The road from prototype Machine Learning models in a notebook to a full-fledged pipeline running 24/7 in a production environment is long and winding. I present tough lessons we had to learn while developing and deploying ML in the old-fashioned industry of cement production. These range from how less time is spent on models vs. infrastructure to unexpected interactions of customers with ML.
In December 2018 my co-founder and I launched alcemy, a Machine Learning startup for the cement and concrete supply chain. I experienced first hand moving from a simple proof of concept, a ML model inside a Jupyter notebook, to a full-fledged pipeline running 24/7 and steering massive amounts of cement production in real plants. I can tell you the road was long and winding. I want to share some of the hard lessons we learned along the way with you. If you are an aspiring ML or Software Engineer, Data Scientist, Entrepreneur, or you are just wondering how Machine Learning applied in the wild looks like this talk is for you. No prior knowledge is required except some familiarity with basic concepts and terminology of Machine Learning.
Cement alone is responsible for about 8% of worldwide CO2 emissions. Fortunately, we have quickly learned that low-carbon alternatives to "conventional" cement and concrete already exist. For instance, 60% of carbon emissions can be avoided if burnt limestone, the main ingredient for cement, is replaced partly by limestone powder (which isn't burnt, and therefore doesn't release carbon into the atmosphere). Yet, these low-carbon cement recipes have a substantial shortcoming: They react much more sensitive to changes, e.g. changes in weather conditions or in the chemical and mineralogical composition of ingredients. As a consequence, low-carbon cements and the resulting concrete (made by mixing cement with sand and water) can only be reliably produced under laboratory conditions.
We are changing this. We use data intelligence and predictive Machine Learning control to optimize production processes such that low-carbon cement and concrete can be manufactured in real plants and at scale. I will quickly introduce our solution that is already deployed in 5 cement plants. Moreover, we are currently prototyping to move into concrete production as well. Of course, we do this (mostly) in Python.
Machine Learning in production is vastly different from solving a kaggle challenge. In fact, the particular choice of Machine Learning model is much less important than you think. I will cover the benefits of using rather simple models such as random forests or even linear regression in comparison to deep learning. If stuff goes wrong, and it will, interpretable and debuggable models are far superior to complex architectures. Also having proper model evaluation that reflects production requirements, and good baselines for comparison are always crucial first steps and pay off in the long run. It was surprising how much less time we spent on the core Machine Learning algorithms in comparison to infrastructure, such as deployments on AWS fargate or k8s, re-training processes, proper database layout, or home-brewed tooling to allow easier configurations of dozens of ML models.

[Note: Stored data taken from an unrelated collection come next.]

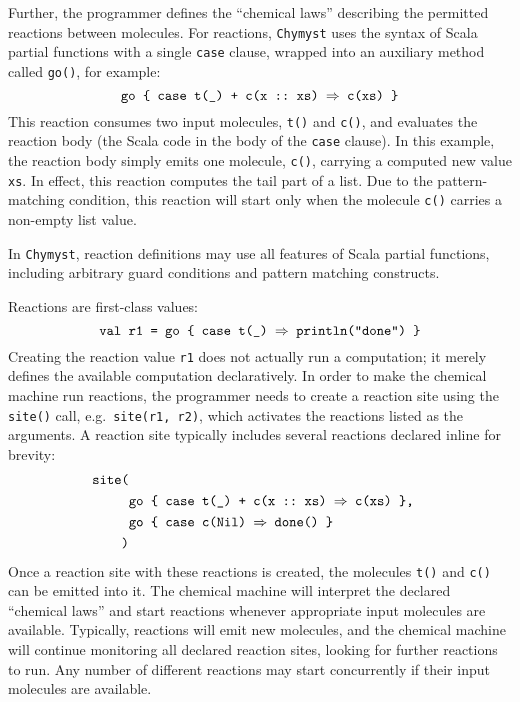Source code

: \documentclass[sigplan,10pt,review,anonymous]{acmart}\settopmatter{printfolios=true}
\begin{document}
Further, the programmer defines the ``chemical laws'' describing
the permitted reactions between molecules. For reactions, \texttt{Chymyst}
uses the syntax of Scala partial functions with a single \texttt{case}
clause, wrapped into an auxiliary method called \texttt{go()}, for
example:
\[
\text{\texttt{go \{ case t(\_) + c(x ::~xs) \ensuremath{\Rightarrow} c(xs) \}}}
\]
This reaction consumes two input molecules, \texttt{t()} and \texttt{c()},
and evaluates the reaction body (the Scala code in the body of the
\texttt{case} clause). In this example, the reaction body simply emits
one molecule, \texttt{c()}, carrying a computed new value \texttt{xs}.
In effect, this reaction computes the tail part of a list.
Due to the pattern-matching condition, this reaction will start only
when the molecule \texttt{c()} carries a non-empty list value.

In \texttt{Chymyst}, reaction definitions may use all features of
Scala partial functions, including arbitrary guard conditions and
pattern matching constructs.

Reactions are first-class values:
\[
\text{\texttt{val r1 = go \{ case t(\_) \ensuremath{\Rightarrow} println("done") \}}}
\]
Creating the reaction value \texttt{r1} does not actually run a computation;
it merely defines the available computation declaratively. In order
to make the chemical machine run reactions, the programmer needs to
create a reaction site using the \texttt{site()} call, e.g.~\texttt{site(r1,
r2)}, which activates the reactions listed as the arguments. A reaction
site typically includes several reactions declared inline for brevity:
\begin{align*}
\text{\texttt{site(}}\\
 & \text{\texttt{go \{ case t(\_) + c(x ::~xs) \ensuremath{\Rightarrow} c(xs) \},}}\\
 & \text{\text{\texttt{go \{ case c(Nil) }}\texttt{\ensuremath{\Rightarrow} done() \}}}\\
\text{\texttt{)}}
\end{align*}
Once a reaction site with these reactions is created, the molecules
\texttt{t()} and \texttt{c()} can be emitted into it. The chemical
machine will interpret the declared ``chemical laws'' and start
reactions whenever appropriate input molecules are available. Typically,
reactions will emit new molecules, and the chemical machine will continue
monitoring all declared reaction sites, looking for further reactions
to run. Any number of
different reactions may start concurrently if their input molecules
are available.
\end{document}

We quickly learned that data is way more important than models. Some might have heard the phrase Garbage in garbage out coined by programmers in the 50s. This is even more important when it comes to today's widespread usage of Machine Learning. We run ML not on our own data, but on data provided by our customers. While the level of data-maintenance and quality that our customers are used to allows for in-house bookkeeping and short analyses, it does not necessarily suffice for ML. I will discuss why and how we spend a good amount of time cleaning and really drilling into the data provided by our customers.
Moreover, differences between training and real-time inference data can be a real challenge. For example, it is not guaranteed that the location where samples are drawn from cement mills, i.e. the live data used for inference, is as representative of the actual cement as silo samples that can be used for training. Fine particles might not be captured simply due to the physical properties of the sample site. To tackle problems like these as a Machine Learning engineer you have to become an expert in the domain your models are applied. You really need to understand the data in every detail and know how it is generated by your customers and understand the context and consequences of all of your customers' processes.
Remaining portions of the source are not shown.